Saved entries
▼▼▼

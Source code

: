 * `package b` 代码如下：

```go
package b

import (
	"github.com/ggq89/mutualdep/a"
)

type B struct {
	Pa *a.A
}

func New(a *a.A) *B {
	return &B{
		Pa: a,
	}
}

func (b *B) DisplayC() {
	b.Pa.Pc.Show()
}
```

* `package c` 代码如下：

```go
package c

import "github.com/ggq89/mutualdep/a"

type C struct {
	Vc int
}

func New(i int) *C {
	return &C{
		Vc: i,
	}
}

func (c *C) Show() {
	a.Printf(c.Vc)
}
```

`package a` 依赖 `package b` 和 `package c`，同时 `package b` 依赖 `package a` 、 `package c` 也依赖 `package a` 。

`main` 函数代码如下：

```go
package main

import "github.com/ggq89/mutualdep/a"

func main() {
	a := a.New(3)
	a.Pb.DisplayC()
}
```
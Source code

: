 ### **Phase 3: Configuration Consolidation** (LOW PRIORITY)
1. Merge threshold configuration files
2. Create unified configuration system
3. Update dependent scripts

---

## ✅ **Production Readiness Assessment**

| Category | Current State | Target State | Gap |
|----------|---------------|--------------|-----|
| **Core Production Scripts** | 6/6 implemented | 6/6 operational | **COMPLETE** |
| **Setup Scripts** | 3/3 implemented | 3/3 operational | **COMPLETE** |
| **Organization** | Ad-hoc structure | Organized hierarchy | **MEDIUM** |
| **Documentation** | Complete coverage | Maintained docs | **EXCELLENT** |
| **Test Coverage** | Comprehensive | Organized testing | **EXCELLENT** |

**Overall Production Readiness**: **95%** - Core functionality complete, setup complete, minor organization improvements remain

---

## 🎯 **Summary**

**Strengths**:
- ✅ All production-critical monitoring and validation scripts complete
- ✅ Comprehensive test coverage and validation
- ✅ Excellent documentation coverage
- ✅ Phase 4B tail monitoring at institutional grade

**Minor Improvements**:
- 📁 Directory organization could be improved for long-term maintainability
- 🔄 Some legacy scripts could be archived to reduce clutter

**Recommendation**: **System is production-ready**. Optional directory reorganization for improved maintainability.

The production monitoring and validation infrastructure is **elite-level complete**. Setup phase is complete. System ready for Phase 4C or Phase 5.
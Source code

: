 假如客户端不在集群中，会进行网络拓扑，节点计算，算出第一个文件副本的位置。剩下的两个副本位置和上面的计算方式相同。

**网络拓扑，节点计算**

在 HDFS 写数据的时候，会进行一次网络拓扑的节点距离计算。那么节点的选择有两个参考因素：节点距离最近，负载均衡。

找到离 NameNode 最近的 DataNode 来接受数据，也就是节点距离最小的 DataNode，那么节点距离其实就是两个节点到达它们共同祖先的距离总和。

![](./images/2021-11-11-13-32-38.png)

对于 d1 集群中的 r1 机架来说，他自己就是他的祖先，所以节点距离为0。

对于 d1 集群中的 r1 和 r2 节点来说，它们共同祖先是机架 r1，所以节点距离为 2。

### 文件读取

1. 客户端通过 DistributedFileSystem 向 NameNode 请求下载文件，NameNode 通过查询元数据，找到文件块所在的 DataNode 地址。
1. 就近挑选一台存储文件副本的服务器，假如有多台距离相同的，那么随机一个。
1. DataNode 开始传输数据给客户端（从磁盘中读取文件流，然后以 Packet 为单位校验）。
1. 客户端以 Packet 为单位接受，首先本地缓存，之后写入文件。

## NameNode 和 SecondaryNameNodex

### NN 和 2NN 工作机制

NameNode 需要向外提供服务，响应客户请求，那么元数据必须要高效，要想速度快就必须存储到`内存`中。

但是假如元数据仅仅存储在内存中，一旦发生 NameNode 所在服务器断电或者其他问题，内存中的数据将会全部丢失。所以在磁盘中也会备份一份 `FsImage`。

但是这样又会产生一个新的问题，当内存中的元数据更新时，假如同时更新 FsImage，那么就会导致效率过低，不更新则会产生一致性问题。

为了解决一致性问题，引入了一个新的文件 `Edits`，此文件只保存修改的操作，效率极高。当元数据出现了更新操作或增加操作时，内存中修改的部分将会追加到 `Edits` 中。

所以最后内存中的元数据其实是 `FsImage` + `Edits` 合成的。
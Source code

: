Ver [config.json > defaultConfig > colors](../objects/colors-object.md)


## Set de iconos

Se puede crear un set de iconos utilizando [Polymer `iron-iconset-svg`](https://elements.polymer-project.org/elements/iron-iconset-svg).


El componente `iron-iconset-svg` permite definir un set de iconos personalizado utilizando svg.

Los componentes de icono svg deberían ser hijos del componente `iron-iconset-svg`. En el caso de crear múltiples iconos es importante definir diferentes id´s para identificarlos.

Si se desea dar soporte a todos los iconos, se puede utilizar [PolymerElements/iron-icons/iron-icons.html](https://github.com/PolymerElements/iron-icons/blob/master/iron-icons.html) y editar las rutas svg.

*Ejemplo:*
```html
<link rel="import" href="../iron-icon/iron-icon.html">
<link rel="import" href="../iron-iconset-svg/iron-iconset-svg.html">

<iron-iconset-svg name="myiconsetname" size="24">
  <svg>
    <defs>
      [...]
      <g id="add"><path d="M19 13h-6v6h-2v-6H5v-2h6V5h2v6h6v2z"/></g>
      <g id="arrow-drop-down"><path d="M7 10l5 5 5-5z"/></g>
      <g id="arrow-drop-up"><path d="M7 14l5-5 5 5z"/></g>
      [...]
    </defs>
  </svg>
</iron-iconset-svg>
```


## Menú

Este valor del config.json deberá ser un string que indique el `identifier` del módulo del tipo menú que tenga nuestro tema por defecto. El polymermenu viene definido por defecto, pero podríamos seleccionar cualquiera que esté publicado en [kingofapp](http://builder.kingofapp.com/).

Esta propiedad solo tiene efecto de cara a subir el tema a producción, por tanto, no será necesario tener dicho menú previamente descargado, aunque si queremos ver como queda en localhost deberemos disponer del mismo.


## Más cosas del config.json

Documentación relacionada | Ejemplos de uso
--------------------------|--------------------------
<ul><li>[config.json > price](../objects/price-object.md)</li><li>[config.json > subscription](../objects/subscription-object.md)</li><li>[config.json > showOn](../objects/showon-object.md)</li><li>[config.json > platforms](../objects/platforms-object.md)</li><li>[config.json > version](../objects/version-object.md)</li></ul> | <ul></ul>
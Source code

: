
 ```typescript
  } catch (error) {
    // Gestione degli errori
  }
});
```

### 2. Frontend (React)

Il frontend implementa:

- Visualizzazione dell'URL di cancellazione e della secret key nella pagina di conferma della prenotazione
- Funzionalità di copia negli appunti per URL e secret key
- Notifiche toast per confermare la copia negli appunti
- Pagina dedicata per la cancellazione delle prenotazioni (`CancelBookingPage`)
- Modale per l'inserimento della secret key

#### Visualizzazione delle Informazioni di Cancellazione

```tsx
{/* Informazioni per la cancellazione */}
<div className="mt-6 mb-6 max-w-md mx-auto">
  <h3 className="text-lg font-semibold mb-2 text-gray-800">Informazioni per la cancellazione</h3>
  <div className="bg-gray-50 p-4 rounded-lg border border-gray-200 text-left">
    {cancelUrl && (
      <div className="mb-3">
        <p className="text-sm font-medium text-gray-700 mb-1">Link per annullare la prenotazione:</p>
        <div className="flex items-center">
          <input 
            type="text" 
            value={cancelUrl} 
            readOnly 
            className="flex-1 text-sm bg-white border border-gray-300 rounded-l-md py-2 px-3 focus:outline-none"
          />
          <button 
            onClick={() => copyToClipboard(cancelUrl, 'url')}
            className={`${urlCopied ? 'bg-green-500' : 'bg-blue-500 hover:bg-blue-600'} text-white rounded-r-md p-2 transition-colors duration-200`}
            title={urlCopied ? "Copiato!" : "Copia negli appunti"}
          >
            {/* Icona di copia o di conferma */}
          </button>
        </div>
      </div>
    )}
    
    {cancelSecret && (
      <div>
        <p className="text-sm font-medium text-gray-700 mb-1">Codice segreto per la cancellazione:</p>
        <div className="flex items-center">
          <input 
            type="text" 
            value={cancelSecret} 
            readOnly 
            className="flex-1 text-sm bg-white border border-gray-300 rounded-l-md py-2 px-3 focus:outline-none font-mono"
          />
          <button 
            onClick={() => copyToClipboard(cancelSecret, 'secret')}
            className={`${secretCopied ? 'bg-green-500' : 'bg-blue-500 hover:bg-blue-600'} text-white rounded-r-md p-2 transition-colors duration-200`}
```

▲▲▲

■ **What you should do**: Print the lines above, unchanged, from the start of the records to the line with "testing | **EXCELLENT** |", including that final line.

■ **Task response**:
Source code

: * `package b` 代码如下：

```go
package b

import (
	"github.com/ggq89/mutualdep/a"
)

type B struct {
	Pa *a.A
}

func New(a *a.A) *B {
	return &B{
		Pa: a,
	}
}

func (b *B) DisplayC() {
	b.Pa.Pc.Show()
}
```

* `package c` 代码如下：

```go
package c

import "github.com/ggq89/mutualdep/a"

type C struct {
	Vc int
}

func New(i int) *C {
	return &C{
		Vc: i,
	}
}

func (c *C) Show() {
	a.Printf(c.Vc)
}
```

`package a` 依赖 `package b` 和 `package c`，同时 `package b` 依赖 `package a` 、 `package c` 也依赖 `package a` 。

`main` 函数代码如下：

```go
package main

import "github.com/ggq89/mutualdep/a"

func main() {
	a := a.New(3)
	a.Pb.DisplayC()
}
```
Source code

: ### **Phase 3: Configuration Consolidation** (LOW PRIORITY)
1. Merge threshold configuration files
2. Create unified configuration system
3. Update dependent scripts

---

## ✅ **Production Readiness Assessment**

| Category | Current State | Target State | Gap |
|----------|---------------|--------------|-----|
| **Core Production Scripts** | 6/6 implemented | 6/6 operational | **COMPLETE** |
| **Setup Scripts** | 3/3 implemented | 3/3 operational | **COMPLETE** |
| **Organization** | Ad-hoc structure | Organized hierarchy | **MEDIUM** |
| **Documentation** | Complete coverage | Maintained docs | **EXCELLENT** |
| **Test Coverage** | Comprehensive | Organized testing | **EXCELLENT** |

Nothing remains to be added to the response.